Un mese di quarantena che è stato pesante e ci sta facendo cedere mentalmente, fuori è primavera, la fase 2 con le prime riaperture che potrebbe cominciare a breve: è normale che si inizi a pensare a cosa succederà dopo – e in questo caso “dopo” c’è l’estate, quindi il pensiero diventa: ma allora andremo al mare? E se andremo al mare, come?
Oggi è arrivata una prima, possibile, parziale risposta: inscatolati come filetti di tonno in scatole di plexiglass che circondano ogni singolo ombrellone.
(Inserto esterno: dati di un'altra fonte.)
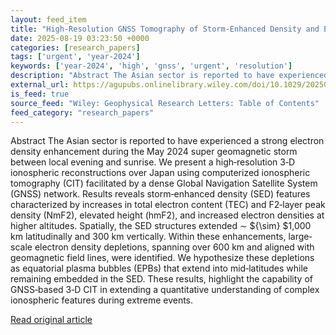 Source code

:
 ```yaml
---
layout: feed_item
title: "High‐Resolution GNSS Tomography of Storm‐Enhanced Density and Embedded Depletions Over Japan During the May 2024 Super Geomagnetic Storm"
date: 2025-08-19 03:23:50 +0000
categories: [research_papers]
tags: ['urgent', 'year-2024']
keywords: ['year-2024', 'high', 'gnss', 'urgent', 'resolution']
description: "Abstract The Asian sector is reported to have experienced a strong electron density enhancement during the May 2024 super geomagnetic storm between local eve..."
external_url: https://agupubs.onlinelibrary.wiley.com/doi/10.1029/2025GL116567?af=R
is_feed: true
source_feed: "Wiley: Geophysical Research Letters: Table of Contents"
feed_category: "research_papers"
---
```


Abstract The Asian sector is reported to have experienced a strong electron density enhancement during the May 2024 super geomagnetic storm between local evening and sunrise. We present a high‐resolution 3‐D ionospheric reconstructions over Japan using computerized ionospheric tomography (CIT) facilitated by a dense Global Navigation Satellite System (GNSS) network. Results reveals storm‐enhanced density (SED) features characterized by increases in total electron content (TEC) and F2‐layer peak density (NmF2), elevated height (hmF2), and increased electron densities at higher altitudes. Spatially, the SED structures extended ∼ ${\\sim} $1,000 km latitudinally and 300 km vertically. Within these enhancements, large‐scale electron density depletions, spanning over 600 km and aligned with geomagnetic field lines, were identified. We hypothesize these depletions as equatorial plasma bubbles (EPBs) that extend into mid‐latitudes while remaining embedded in the SED. These results, highlight the capability of GNSS‐based 3‐D CIT in extending a quantitative understanding of complex ionospheric features during extreme events.

[Read original article](https://agupubs.onlinelibrary.wiley.com/doi/10.1029/2025GL116567?af=R)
È il progetto di un’azienda di Modena che, ci informa il Corriere della Sera, in questi giorni “rimbalza nelle chat dei titolari degli stabilimenti balneari della Riviera Romagnola” insieme a una serie di render di quello che dovrebbe essere il risultato finale che sono sinceramente distopici, usciti da un romanzo di Orwell in cui al posto del Grande Fratello c’è Capitan Findus.
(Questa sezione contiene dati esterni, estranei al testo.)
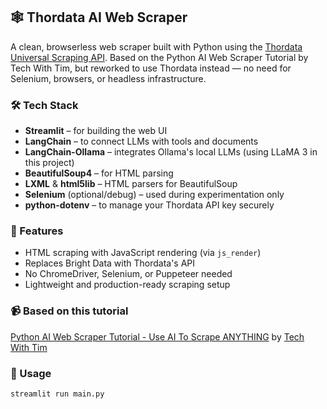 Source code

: ## 🕸️ Thordata AI Web Scraper

A clean, browserless web scraper built with Python using the [Thordata Universal Scraping API](https://www.thordata.com/). Based on the Python AI Web Scraper Tutorial by Tech With Tim, but reworked to use Thordata instead — no need for Selenium, browsers, or headless infrastructure.

### 🛠️ Tech Stack

- **Streamlit** – for building the web UI
- **LangChain** – to connect LLMs with tools and documents
- **LangChain-Ollama** – integrates Ollama's local LLMs (using LLaMA 3 in this project)
- **BeautifulSoup4** – for HTML parsing
- **LXML** & **html5lib** – HTML parsers for BeautifulSoup
- **Selenium** (optional/debug) – used during experimentation only
- **python-dotenv** – to manage your Thordata API key securely

### 🔧 Features

- HTML scraping with JavaScript rendering (via `js_render`)
- Replaces Bright Data with Thordata's API
- No ChromeDriver, Selenium, or Puppeteer needed
- Lightweight and production-ready scraping setup

### 📹 Based on this tutorial

[Python AI Web Scraper Tutorial - Use AI To Scrape ANYTHING](https://youtu.be/Oo8-nEuDBkk?si=03IazmwFF8877Dtl) by [Tech With Tim](https://www.youtube.com/@TechWithTim)

### 🧪 Usage

```bash
streamlit run main.py
```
“L’idea nasce con il duplice scopo di proteggere ma anche di far ripartire le attività. Secondo noi può funzionare. Già siamo al lavoro per realizzare gli schemi per banche, farmacie e così abbiamo pensato di estendere il lavoro anche alle attività commerciali”, ha spiegato a Repubblica Claudio Ferrari, proprietario dell’azienda Nuova Neon Group 2 che si è inventata questa cosa.
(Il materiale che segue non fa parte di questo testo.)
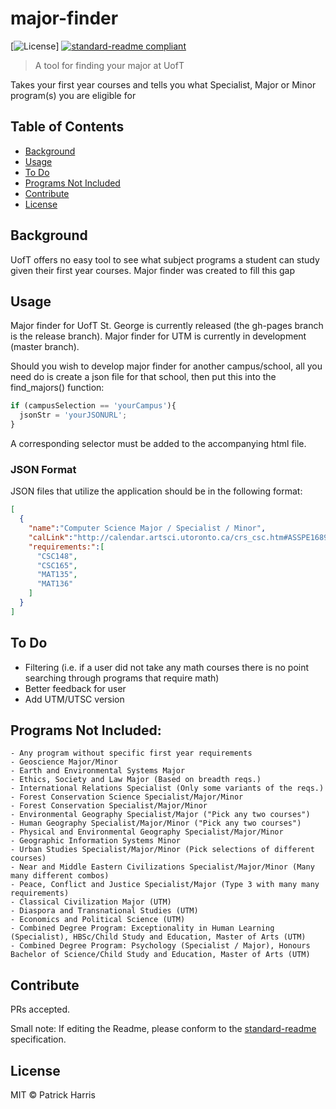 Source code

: # major-finder


[![License](https://img.shields.io/badge/license-MIT-blue.svg?style=flat-square)] [![standard-readme compliant](https://img.shields.io/badge/standard--readme-OK-green.svg?style=flat-square)](https://github.com/RichardLitt/standard-readme)

> A tool for finding your major at UofT

Takes your first year courses and tells you what Specialist, Major or Minor
program(s) you are eligible for

## Table of Contents

- [Background](#background)
- [Usage](#usage)
- [To Do](#to-do)
- [Programs Not Included](#programs-not-included)
- [Contribute](#contribute)
- [License](#license)

## Background  
UofT offers no easy tool to see what subject programs a student can study given their first year courses. Major finder was created to fill this gap

## Usage  
Major finder for UofT St. George is currently released (the gh-pages branch is the release branch). Major finder for UTM is currently in development (master branch).

Should you wish to develop major finder for another campus/school, all you need do is create a json file for that school, then put this into the find_majors() function:
```javascript
if (campusSelection == 'yourCampus'){
  jsonStr = 'yourJSONURL';
}
```
A corresponding selector must be added to the accompanying html file.

### JSON Format

JSON files that utilize the application should be in the following format:  
```json
[
  {
    "name":"Computer Science Major / Specialist / Minor",
    "calLink":"http://calendar.artsci.utoronto.ca/crs_csc.htm#ASSPE1689",
    "requirements:":[
      "CSC148",
      "CSC165",
      "MAT135",
      "MAT136"
    ]
  }
]
```

## To Do
  - Filtering (i.e. if a user did not take any math courses there is no point searching through programs that require math)
  - Better feedback for user
  - Add UTM/UTSC version

## Programs Not Included:
    - Any program without specific first year requirements
    - Geoscience Major/Minor
    - Earth and Environmental Systems Major
    - Ethics, Society and Law Major (Based on breadth reqs.)
    - International Relations Specialist (Only some variants of the reqs.)
    - Forest Conservation Science Specialist/Major/Minor
    - Forest Conservation Specialist/Major/Minor
    - Environmental Geography Specialist/Major ("Pick any two courses")
    - Human Geography Specialist/Major/Minor ("Pick any two courses")
    - Physical and Environmental Geography Specialist/Major/Minor
    - Geographic Information Systems Minor
    - Urban Studies Specialist/Major/Minor (Pick selections of different courses)
    - Near and Middle Eastern Civilizations Specialist/Major/Minor (Many many different combos)
    - Peace, Conflict and Justice Specialist/Major (Type 3 with many many requirements)
    - Classical Civilization Major (UTM)
    - Diaspora and Transnational Studies (UTM)
    - Economics and Political Science (UTM)
    - Combined Degree Program: Exceptionality in Human Learning (Specialist), HBSc/Child Study and Education, Master of Arts (UTM)
    - Combined Degree Program: Psychology (Specialist / Major), Honours Bachelor of Science/Child Study and Education, Master of Arts (UTM)

## Contribute

PRs accepted.

Small note: If editing the Readme, please conform to the [standard-readme](https://github.com/RichardLitt/standard-readme) specification.

## License

MIT © Patrick Harris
La buona notizia è che è però improbabile che il progetto veda la luce – almeno a giudicare da quello che è stato il pacato commento di chi nelle spiagge ci lavora, come il presidente regionale del sindacato degli operatori balneari dell’Emilia-Romagna Simone Battistoni, a cui cederei la parola perché ha detto tutto quello che c’è da dire al riguardo: “Questa è pura follia. Se una persona vuole andare in carcere fa una rapina piuttosto che venire al mare in uno di quei box”.